Banks' Grip on U.K. IPOs Loosens
(Bloomberg) -- The days of a huge first-day share pop may be coming to an end for London IPOs.
From this week, bankers managing initial public offerings in the U.K. face new rules designed to reduce their influence after a series of high-profile stock sales that were perceived as mispriced. The key issue is giving stock buyers and neutral analysts enough time with financial information to think about what the true price should be.
As things stand, analysts at banks running a share sale get access to the company’s books well before “unconnected” analysts, who get a prospectus only shortly before the sale. Under rules from the Financial Conduct Authority that apply from July 1, investors and analysts will get much earlier access to key information.
“It’s a helpful reform and it’s being done for the right reasons,” said Mark Phelps, chief investment officer of global concentrated equities at AllianceBernstein in London. “The buy side is always skeptical of sell-side analysts working for the company on an IPO. In all the years I’ve been doing this, I’ve never seen a negative report from a connected party.”
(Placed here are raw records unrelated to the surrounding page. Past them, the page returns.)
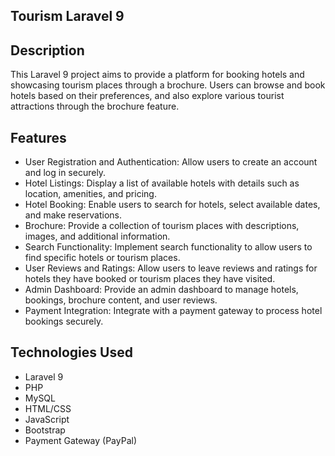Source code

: ## Tourism Laravel 9

## Description
This Laravel 9 project aims to provide a platform for booking hotels and showcasing tourism places through a brochure. Users can browse and book hotels based on their preferences, and also explore various tourist attractions through the brochure feature.

## Features
- User Registration and Authentication: Allow users to create an account and log in securely.
- Hotel Listings: Display a list of available hotels with details such as location, amenities, and pricing.
- Hotel Booking: Enable users to search for hotels, select available dates, and make reservations.
- Brochure: Provide a collection of tourism places with descriptions, images, and additional information.
- Search Functionality: Implement search functionality to allow users to find specific hotels or tourism places.
- User Reviews and Ratings: Allow users to leave reviews and ratings for hotels they have booked or tourism places they have visited.
- Admin Dashboard: Provide an admin dashboard to manage hotels, bookings, brochure content, and user reviews.
- Payment Integration: Integrate with a payment gateway to process hotel bookings securely.

## Technologies Used
- Laravel 9
- PHP
- MySQL
- HTML/CSS
- JavaScript
- Bootstrap
- Payment Gateway (PayPal)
Commodities giant Glencore International Plc hired 23 banks to take it public in 2011. The stock is more than 30 percent below its IPO price after peaking shortly after the sale..
An opposite situation occurred during the privatization of Royal Mail Plc in October 2013. The threat of a strike prompted a valuation that was shown to be too low after the stock, priced at 330 pence, jumped almost 40 percent on the first day of trading. It continued to rise thereafter, prompting accusations the banks had sold public assets to their friends in the City on the cheap.
“It appears that the taxpayer has missed out on significant value,” lawmakers wrote in a report on the sale.
Under the new framework, companies will first have to publish a registration document similar to the draft they publish today and hold a presentation. The material used in the presentation must be given to “unconnected” analysts, either by allowing them into the event or by making it available afterward. The banks’ “connected” analysts won’t be able to publish their reports until unconnected analysts have had at least seven days to examine the company.
“We welcome the changes that reinforce the important role of a prospectus in the IPO process,” a spokesman from the LSE said in a statement. “Earlier publication should help broaden investor participation, particularly from retail investors.”
Some observers say the changes may not make much difference. As well, they could boost the burden of going public, according to Nicholas Holmes, a capital markets partner at law firm Ashurst LLP.
“There will certainly be more expense, but there’s no certainty of a deal,” Holmes said. “I’m skeptical there are armies of analysts out there ready to comment on deals.”
Smaller companies will probably be traded mostly by the brokers that take them public, and given those firms will pocket the commissions, there’s not much incentive for unconnected firms to put in the effort involved in starting analyst coverage, he said.
The rules won’t yet apply to the type of market known as multilateral trading facilities, such as London Stock Exchange Group Plc’s junior Alternative Investment Market, or AIM. “We encourage banks managing an offering on MTFs to consider adopting the reformed practice used on regulated markets,” the Financial Conduct Authority said.
“Small companies may find it harder to get any analyst coverage at all,” said David Lloyd-Seed, chairman of the IR Society and director of investor relations at Telefonica SA’s British arm, O2. “There may not actually be any unconnected analysts, so I’m not sure the IPO rules will change things significantly.”